Romero citou também outro painel do Festival do Clube, "Da tela em branco ao texto na tela", no qual o roteirista Thiago Dottori lembrou George Martin ("Game Of Thrones"), que defende que há dois tipos de escritores: arquiteto e jardineiro. E perguntou: "qual desses dois você seria?". Acrescentou também se não seria um antagonismo ter se formado em Cinema em Cuba e depois se especializado na Espanha, que traz uma visão mais "Hollywood" do cinema.
“Minha formação inicial é jornalismo, na PUC no Rio de Janeiro, em seguida em Roteiro, na Escola de Cinema de Cuba. E depois, Barcelona. Fiz uma pós-graduação em Cinema e um mestrado em Teatro. É uma salada de fruta, uma colcha de retalhos, mas eu acho que isso é exatamente o que me interessa, não ser conclusivo ou determinista", declarou.

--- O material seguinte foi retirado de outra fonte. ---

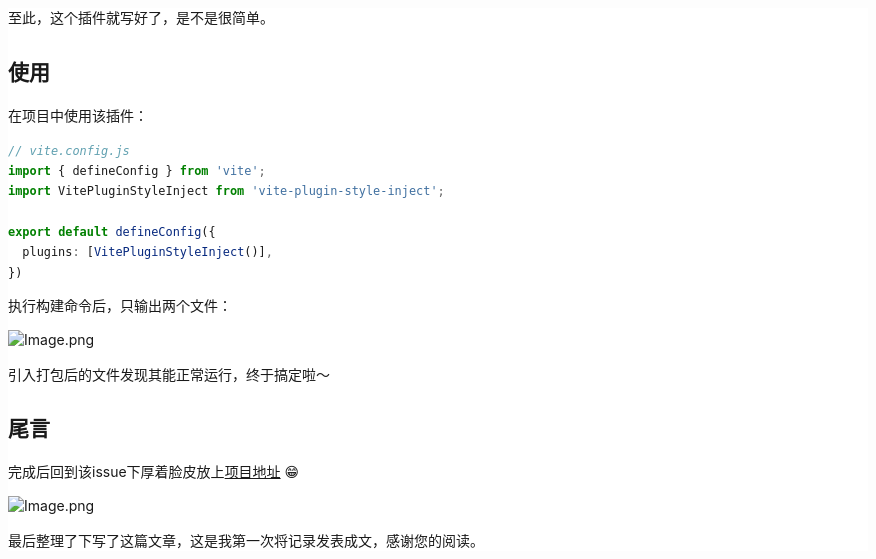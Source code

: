 至此，这个插件就写好了，是不是很简单。

## 使用

在项目中使用该插件：

```typescript
// vite.config.js
import { defineConfig } from 'vite';
import VitePluginStyleInject from 'vite-plugin-style-inject';

export default defineConfig({
  plugins: [VitePluginStyleInject()],
})
```

执行构建命令后，只输出两个文件：

![Image.png](https://res.craft.do/user/full/a00fc09b-5dd0-bc21-aaeb-f7e491dce279/doc/A0CDE640-6014-45DA-9344-0BEB70545D6B/A4A5DF23-33E5-4FE5-B5D3-6CE6AE6C394B_2/5TC4LreHuPB2K6zoPW73byNgzDMR61bcyUrUetANJYIz/Image.png)

引入打包后的文件发现其能正常运行，终于搞定啦～

## 尾言

完成后回到该issue下厚着脸皮放上[项目地址](https://github.com/lhj-web/vite-plugin-style-inject) 😁

![Image.png](https://res.craft.do/user/full/a00fc09b-5dd0-bc21-aaeb-f7e491dce279/doc/A0CDE640-6014-45DA-9344-0BEB70545D6B/BE6E97BE-D62C-4F91-B75C-8A4861DDE384_2/LEDEObOy4RPhTo3KH7hWedZnSIG8srwLZg1xlBKBQTcz/Image.png)

最后整理了下写了这篇文章，这是我第一次将记录发表成文，感谢您的阅读。
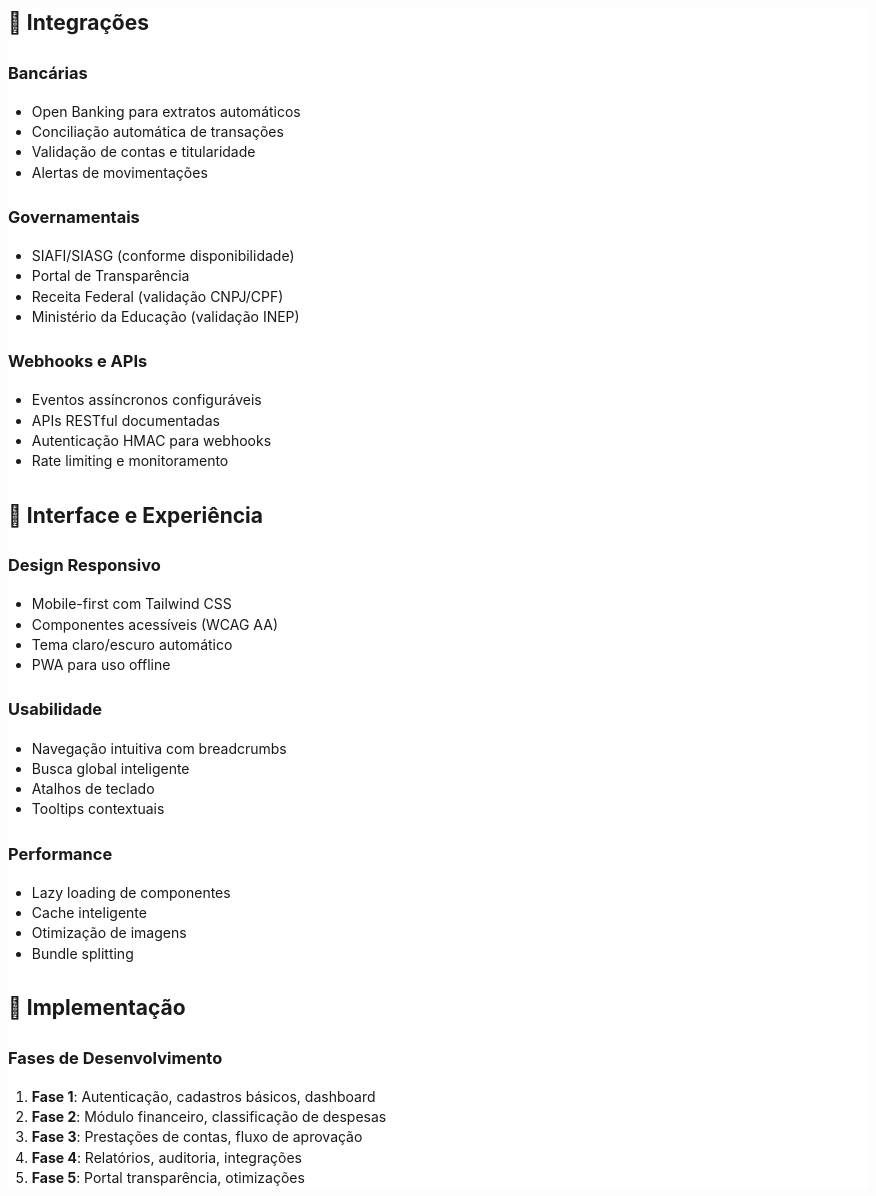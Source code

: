 ## 🔗 Integrações

### Bancárias
- Open Banking para extratos automáticos
- Conciliação automática de transações
- Validação de contas e titularidade
- Alertas de movimentações

### Governamentais
- SIAFI/SIASG (conforme disponibilidade)
- Portal de Transparência
- Receita Federal (validação CNPJ/CPF)
- Ministério da Educação (validação INEP)

### Webhooks e APIs
- Eventos assíncronos configuráveis
- APIs RESTful documentadas
- Autenticação HMAC para webhooks
- Rate limiting e monitoramento

## 📱 Interface e Experiência

### Design Responsivo
- Mobile-first com Tailwind CSS
- Componentes acessíveis (WCAG AA)
- Tema claro/escuro automático
- PWA para uso offline

### Usabilidade
- Navegação intuitiva com breadcrumbs
- Busca global inteligente
- Atalhos de teclado
- Tooltips contextuais

### Performance
- Lazy loading de componentes
- Cache inteligente
- Otimização de imagens
- Bundle splitting

## 🚀 Implementação

### Fases de Desenvolvimento
1. **Fase 1**: Autenticação, cadastros básicos, dashboard
2. **Fase 2**: Módulo financeiro, classificação de despesas
3. **Fase 3**: Prestações de contas, fluxo de aprovação
4. **Fase 4**: Relatórios, auditoria, integrações
5. **Fase 5**: Portal transparência, otimizações
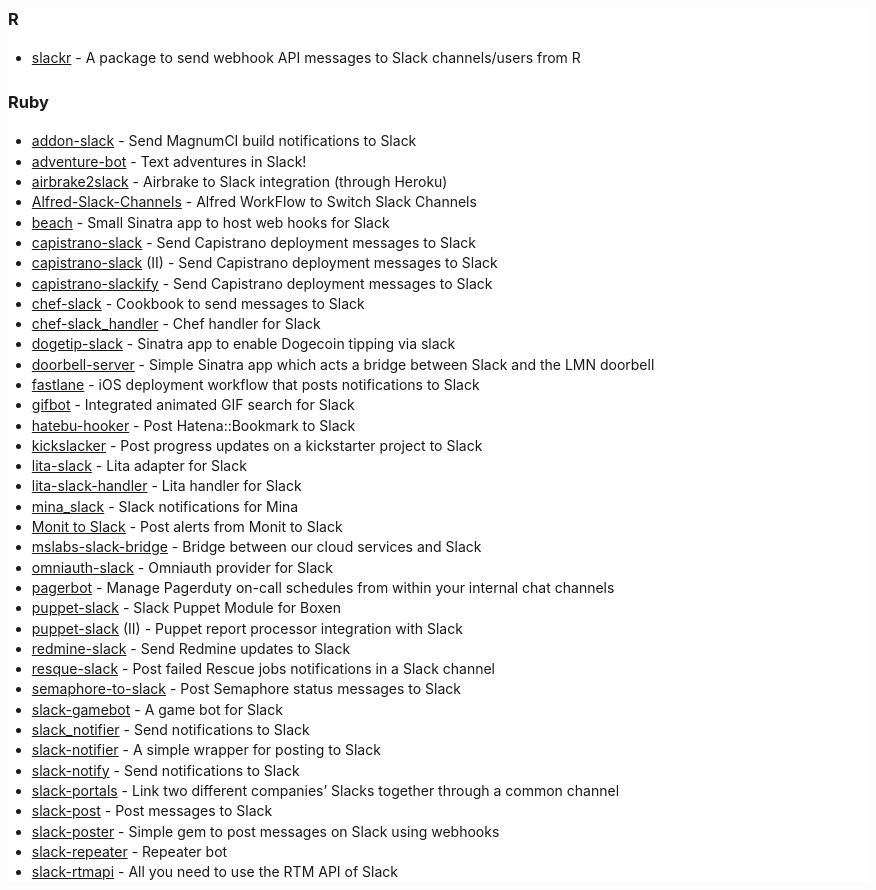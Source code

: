 ### R

-   [slackr](https://github.com/hrbrmstr/slackr) - A package to send webhook API messages to Slack channels/users from R

### Ruby

-   [addon-slack](https://github.com/magnumci/addon-slack) - Send MagnumCI build notifications to Slack
-   [adventure-bot](https://github.com/wstrinz/adventure-bot) - Text adventures in Slack!
-   [airbrake2slack](https://github.com/releu/airbrake2slack) - Airbrake to Slack integration (through Heroku)
-   [Alfred-Slack-Channels](https://github.com/akira-hamada/Alfred-Slack-Channels) - Alfred WorkFlow to Switch Slack Channels
-   [beach](https://github.com/willrax/beach) - Small Sinatra app to host web hooks for Slack
-   [capistrano-slack](https://github.com/j-mcnally/capistrano-slack) - Send Capistrano deployment messages to Slack
-   [capistrano-slack](https://github.com/nextupdate/capistrano-slack) (II) - Send Capistrano deployment messages to Slack
-   [capistrano-slackify](https://github.com/onthebeach/capistrano-slackify) - Send Capistrano deployment messages to Slack
-   [chef-slack](https://github.com/risk-io/chef-slack) - Cookbook to send messages to Slack
-   [chef-slack\_handler](https://github.com/dcm-ops/chef-slack_handler) - Chef handler for Slack
-   [dogetip-slack](https://github.com/tenforwardconsulting/dogetip-slack) - Sinatra app to enable Dogecoin tipping via slack
-   [doorbell-server](https://github.com/Lostmyname/doorbell-server) - Simple Sinatra app which acts a bridge between Slack and the LMN doorbell
-   [fastlane](https://github.com/fastlane/fastlane) - iOS deployment workflow that posts notifications to Slack
-   [gifbot](https://github.com/schuyler/gifbot) - Integrated animated GIF search for Slack
-   [hatebu-hooker](https://github.com/kmrshntr/hatebu-hooker) - Post Hatena::Bookmark to Slack
-   [kickslacker](https://github.com/marcroberts/kickslacker) - Post progress updates on a kickstarter project to Slack
-   [lita-slack](https://github.com/kenjij/lita-slack) - Lita adapter for Slack
-   [lita-slack-handler](https://github.com/kenjij/lita-slack-handler) - Lita handler for Slack
-   [mina\_slack](https://github.com/mbajur/mina_slack) - Slack notifications for Mina
-   [Monit to Slack](https://gist.github.com/jlecour/9830941) - Post alerts from Monit to Slack
-   [mslabs-slack-bridge](https://github.com/ms-digital-labs/mslabs-slack-bridge) - Bridge between our cloud services and Slack
-   [omniauth-slack](https://github.com/kmrshntr/omniauth-slack) - Omniauth provider for Slack
-   [pagerbot](https://github.com/stripe-contrib/pagerbot) - Manage Pagerduty on-call schedules from within your internal chat channels
-   [puppet-slack](https://github.com/orlando/puppet-slack) - Slack Puppet Module for Boxen
-   [puppet-slack](https://github.com/fsalum/puppet-slack) (II) - Puppet report processor integration with Slack
-   [redmine-slack](https://github.com/sciyoshi/redmine-slack) - Send Redmine updates to Slack
-   [resque-slack](https://github.com/julienXX/resque-slack) - Post failed Rescue jobs notifications in a Slack channel
-   [semaphore-to-slack](https://github.com/flevour/semaphore-to-slack) - Post Semaphore status messages to Slack
-   [slack-gamebot](https://github.com/dblock/slack-gamebot) - A game bot for Slack
-   [slack\_notifier](https://github.com/nacyot/slack_notifier) - Send notifications to Slack
-   [slack-notifier](https://github.com/stevenosloan/slack-notifier) - A simple wrapper for posting to Slack
-   [slack-notify](https://github.com/sosedoff/slack-notify) - Send notifications to Slack
-   [slack-portals](https://github.com/atomic-app/slack-portals) - Link two different companies’ Slacks together through a common channel
-   [slack-post](https://github.com/CozyCo/slack-post) - Post messages to Slack
-   [slack-poster](https://github.com/rikas/slack-poster) - Simple gem to post messages on Slack using webhooks
-   [slack-repeater](https://github.com/hekk/slack-repeater) - Repeater bot
-   [slack-rtmapi](https://github.com/mackwic/slack-rtmapi) - All you need to use the RTM API of Slack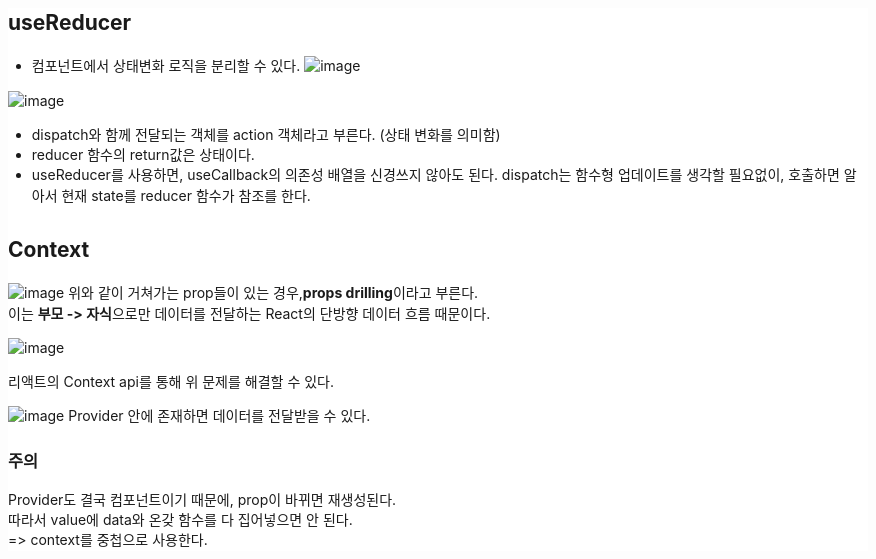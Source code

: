 ## useReducer

-   컴포넌트에서 상태변화 로직을 분리할 수 있다.
    ![image](https://github.com/dooli1971039/Algorithm/assets/70802352/5a0dba11-7a75-4771-9d36-abcfcca1ed45)

![image](https://github.com/dooli1971039/Algorithm/assets/70802352/d76bb21f-ba4b-475d-8dc3-ad01414517e4)

-   dispatch와 함께 전달되는 객체를 action 객체라고 부른다. (상태 변화를 의미함)
-   reducer 함수의 return값은 상태이다.
-   useReducer를 사용하면, useCallback의 의존성 배열을 신경쓰지 않아도 된다. dispatch는 함수형 업데이트를 생각할 필요없이, 호출하면 알아서 현재 state를 reducer 함수가 참조를 한다.

## Context

![image](https://github.com/dooli1971039/TIL/assets/70802352/39bccf8a-4ab7-4d5c-8e75-65cdaf5b731d)
위와 같이 거쳐가는 prop들이 있는 경우,**props drilling**이라고 부른다.  
이는 **부모 -> 자식**으로만 데이터를 전달하는 React의 단방향 데이터 흐름 때문이다.

![image](https://github.com/dooli1971039/TIL/assets/70802352/3db1ca1d-e612-4094-9626-469df941c927)

리액트의 Context api를 통해 위 문제를 해결할 수 있다.

![image](https://github.com/dooli1971039/TIL/assets/70802352/66d51609-aeb3-4945-bbca-dc80e433523b)
Provider 안에 존재하면 데이터를 전달받을 수 있다.

### 주의

Provider도 결국 컴포넌트이기 때문에, prop이 바뀌면 재생성된다.  
따라서 value에 data와 온갖 함수를 다 집어넣으면 안 된다.  
=> context를 중첩으로 사용한다.
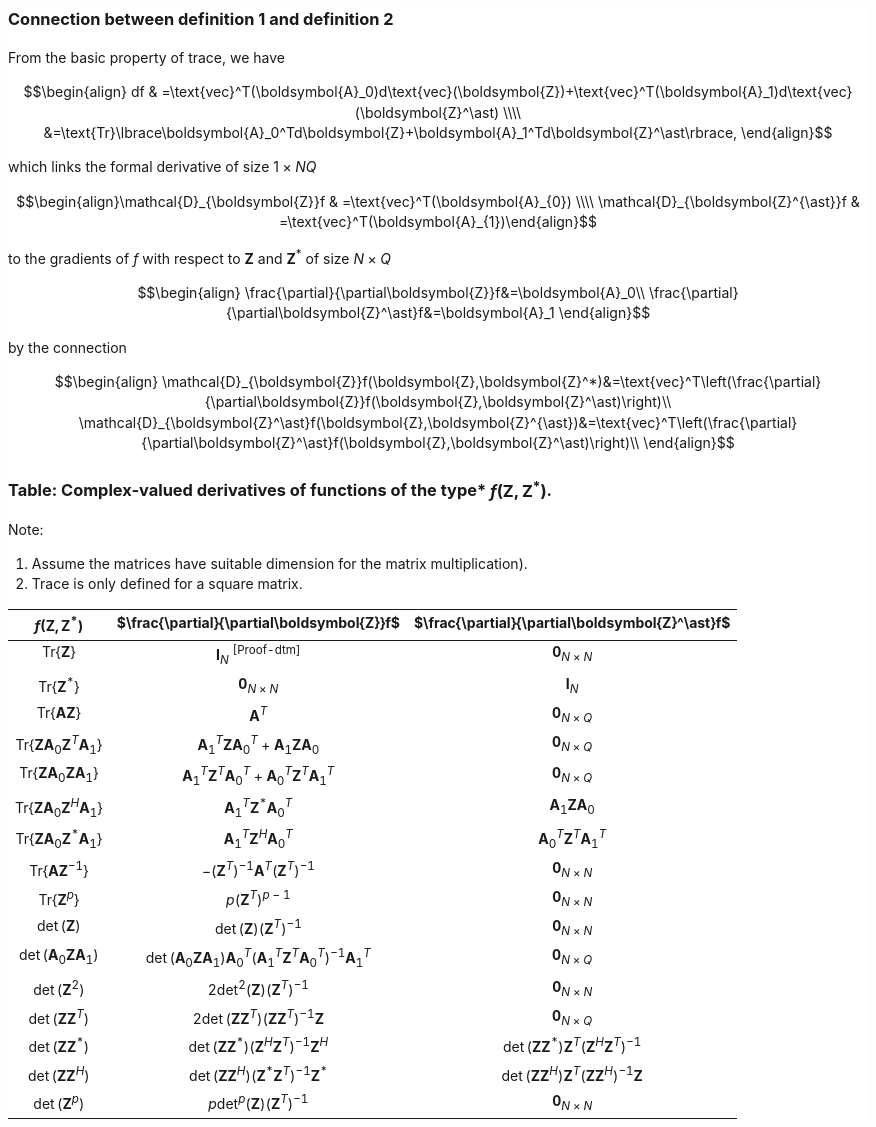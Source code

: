 ### Connection between definition 1 and definition 2

From the basic property of trace, we have

$$\begin{align} df & =\text{vec}^T(\boldsymbol{A}_0)d\text{vec}(\boldsymbol{Z})+\text{vec}^T(\boldsymbol{A}_1)d\text{vec}(\boldsymbol{Z}^\ast) \\\\ &=\text{Tr}\lbrace\boldsymbol{A}_0^Td\boldsymbol{Z}+\boldsymbol{A}_1^Td\boldsymbol{Z}^\ast\rbrace, \end{align}$$

which links the formal derivative of size $1\times NQ$

$$\begin{align}\mathcal{D}_{\boldsymbol{Z}}f & =\text{vec}^T(\boldsymbol{A}_{0}) \\\\ \mathcal{D}_{\boldsymbol{Z}^{\ast}}f & =\text{vec}^T(\boldsymbol{A}_{1})\end{align}$$

to the gradients of $f$ with respect to $\boldsymbol{Z}$ and $\boldsymbol{Z}^\ast$ of size $N\times Q$

$$\begin{align}
   \frac{\partial}{\partial\boldsymbol{Z}}f&=\boldsymbol{A}_0\\ 
   \frac{\partial}{\partial\boldsymbol{Z}^\ast}f&=\boldsymbol{A}_1
\end{align}$$

by the connection

$$\begin{align}
   \mathcal{D}_{\boldsymbol{Z}}f(\boldsymbol{Z},\boldsymbol{Z}^*)&=\text{vec}^T\left(\frac{\partial}{\partial\boldsymbol{Z}}f(\boldsymbol{Z},\boldsymbol{Z}^\ast)\right)\\ 
   \mathcal{D}_{\boldsymbol{Z}^\ast}f(\boldsymbol{Z},\boldsymbol{Z}^{\ast})&=\text{vec}^T\left(\frac{\partial}{\partial\boldsymbol{Z}^\ast}f(\boldsymbol{Z},\boldsymbol{Z}^\ast)\right)\\ 
\end{align}$$

### Table: Complex-valued derivatives of functions of the type* $f(\boldsymbol{Z},\boldsymbol{Z}^\ast)$. 

Note:

1. Assume the matrices have suitable dimension for the matrix multiplication).
2. Trace is only defined for a square matrix.

|$f(\boldsymbol{Z},\boldsymbol{Z}^\ast)$|$\frac{\partial}{\partial\boldsymbol{Z}}f$|$\frac{\partial}{\partial\boldsymbol{Z}^\ast}f$|
|:---:|:---:|:---:|
| $\text{Tr}\{\boldsymbol{Z}\}$ | $\boldsymbol{I}_N$ <sup>[Proof-dtm]</sup>| $\boldsymbol{0}_{N\times N}$ |
| $\text{Tr}\{\boldsymbol{Z}^{*}\}$ | $\boldsymbol{0}_{N\times N}$| $\boldsymbol{I}_N$ |
| $\text{Tr}\{\boldsymbol{AZ}\}$ | $\boldsymbol{A}^T$ | $\boldsymbol{0}_{N\times Q}$ |
| $\text{Tr}\{\boldsymbol{ZA}_0\boldsymbol{Z}^T\boldsymbol{A}_1\}$ | $\boldsymbol{A}^T_1\boldsymbol{ZA}_0^T+\boldsymbol{A}_1\boldsymbol{ZA}_0$ | $\boldsymbol{0}_{N\times Q}$ |
| $\text{Tr}\{\boldsymbol{ZA}_0\boldsymbol{Z}\boldsymbol{A}_1\}$ | $\boldsymbol{A}^T_1\boldsymbol{Z}^T\boldsymbol{A}_0^T+\boldsymbol{A}_0^T\boldsymbol{Z}^T\boldsymbol{A}_1^T$ | $\boldsymbol{0}_{N\times Q}$ |
| $\text{Tr}\{\boldsymbol{ZA}_0\boldsymbol{Z}^H\boldsymbol{A}_1\}$ | $\boldsymbol{A}^T_1\boldsymbol{Z}^\ast\boldsymbol{A}_0^T$ | $\boldsymbol{A}_1\boldsymbol{Z}\boldsymbol{A}_0$ |
| $\text{Tr}\{\boldsymbol{ZA}_0\boldsymbol{Z}^\ast\boldsymbol{A}_1\}$ | $\boldsymbol{A}^T_1\boldsymbol{Z}^H\boldsymbol{A}_0^T$ | $\boldsymbol{A}_0^T\boldsymbol{Z}^T\boldsymbol{A}_1^T$ |
| $\text{Tr}\{\boldsymbol{AZ}^{-1}\}$ | $-\left(\boldsymbol{Z}^T\right)^{-1}\boldsymbol{A}^T\left(\boldsymbol{Z}^T\right)^{-1}$ | $\boldsymbol{0}_{N\times N}$ |
| $\text{Tr}\{\boldsymbol{Z}^p\}$ | $p\left(\boldsymbol{Z}^T\right)^{p-1}$ | $\boldsymbol{0}_{N\times N}$ |
| $\det(\boldsymbol{Z})$ | $\det(\boldsymbol{Z})\left(\boldsymbol{Z}^T\right)^{-1}$ | $\boldsymbol{0}_{N\times N}$ |
| $\det(\boldsymbol{A}_0\boldsymbol{ZA}_1)$ | $\det(\boldsymbol{A}_0\boldsymbol{ZA}_1)\boldsymbol{A}_0^T\left(\boldsymbol{A}_1^T\boldsymbol{Z}^T\boldsymbol{A}_0^T\right)^{-1}\boldsymbol{A}_1^T$ | $\boldsymbol{0}_{N\times Q}$ |
| $\det\left(\boldsymbol{Z}^2\right)$ | $2\det^2(\boldsymbol{Z})\left(\boldsymbol{Z}^T\right)^{-1}$ | $\boldsymbol{0}_{N\times N}$ |
| $\det\left(\boldsymbol{ZZ}^T\right)$ | $2\det\left(\boldsymbol{ZZ}^T\right)\left(\boldsymbol{ZZ}^T\right)^{-1}\boldsymbol{Z}$ | $\boldsymbol{0}_{N\times Q}$ |
| $\det\left(\boldsymbol{ZZ}^\ast\right)$ | $\det\left(\boldsymbol{ZZ}^\ast\right)\left(\boldsymbol{Z}^H\boldsymbol{Z}^T\right)^{-1}\boldsymbol{Z}^H$ | $\det\left(\boldsymbol{ZZ}^\ast\right)\boldsymbol{Z}^T\left(\boldsymbol{Z}^H\boldsymbol{Z}^T\right)^{-1}$ |
| $\det\left(\boldsymbol{ZZ}^H\right)$ | $\det\left(\boldsymbol{ZZ}^H\right)\left(\boldsymbol{Z}^\ast\boldsymbol{Z}^T\right)^{-1}\boldsymbol{Z}^\ast$ | $\det\left(\boldsymbol{ZZ}^H\right)\boldsymbol{Z}^T\left(\boldsymbol{Z}\boldsymbol{Z}^H\right)^{-1}\boldsymbol{Z}$ |
| $\det\left(\boldsymbol{Z}^p\right)$ | $p\det^p(\boldsymbol{Z})\left(\boldsymbol{Z}^T\right)^{-1}$ | $\boldsymbol{0}_{N\times N}$ |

"Lembro que, na escola em Cuba, a gente tinha professores do mundo inteiro e um formato acadêmico diferente. Não tem aquela aula das 7h às 9h ou das 9h às 11h. Os professores vêm e ficam duas semanas dando um assunto específico. No primeiro ano, às vezes, eles falavam coisas diferentes do mesmo tema. Um dia eu cheguei no meu coordenador e disse: ‘Cara, não dá para chegar em um acordo porque, para um professor, personagem é isso, para o outro é aquilo.’ Ele respondeu: ‘Não dá para todo mundo concordar porque a conclusão tem que ser sua’", lembrou.
"Eu acredito muito nisso, que todas as nossas referências fazem um pouquinho parte da nossa história. Essa combinação é que faz da gente algo, talvez, original. Tenho muita suspeita de quem acredita nas coisas de maneira muito fechada. Para mim, os personagens que me interessam são os complexos”, esclareceu.
Responsabilidade
Andrea também questionou sobre a responsabilidade na hora de se escrever um projeto audiovisual. “A responsabilidade é imensa, o projeto tem que funcionar como uma ponte no arco da transformação e precisa ser responsável”, afirmou.
Ele explicou que “Sob Pressão” era pautado pelo jornalismo e em um dos episódios abordou o drama de uma mãe quando soube que os médicos disseram que seu filho teve morte cerebral. “Aproveitamos para falar da importância da doação de órgãos. Depois da exibição do episódio, recebi um e-mail de agradecimento do presidente da entidade que cuida dos doadores de órgãos, dizendo que por causa da série o número de doadores tinha aumentado de 300 para 8 mil! Isso é responsabilidade”, destacou.
Respondendo a outra pergunta, dessa vez vinda da plateia, Paraizo retomou o tema da responsabilidade. "Quando eu passo pela rua e eu vejo uma família, aqui em São Paulo, ou no Leblon, morando numa barraca, sei que tem uma coisa muito errada com a gente. Eu acho que tenho responsabilidade nisso e, com o meu trabalho, por sorte, posso invocar temas importantes, como fizemos em ‘Sob Pressão’, trazer assuntos e ações que vieram pautados da realidade", observou. "Sou um autor brasileiro comprometido com meu país”, finalizou o roteirista.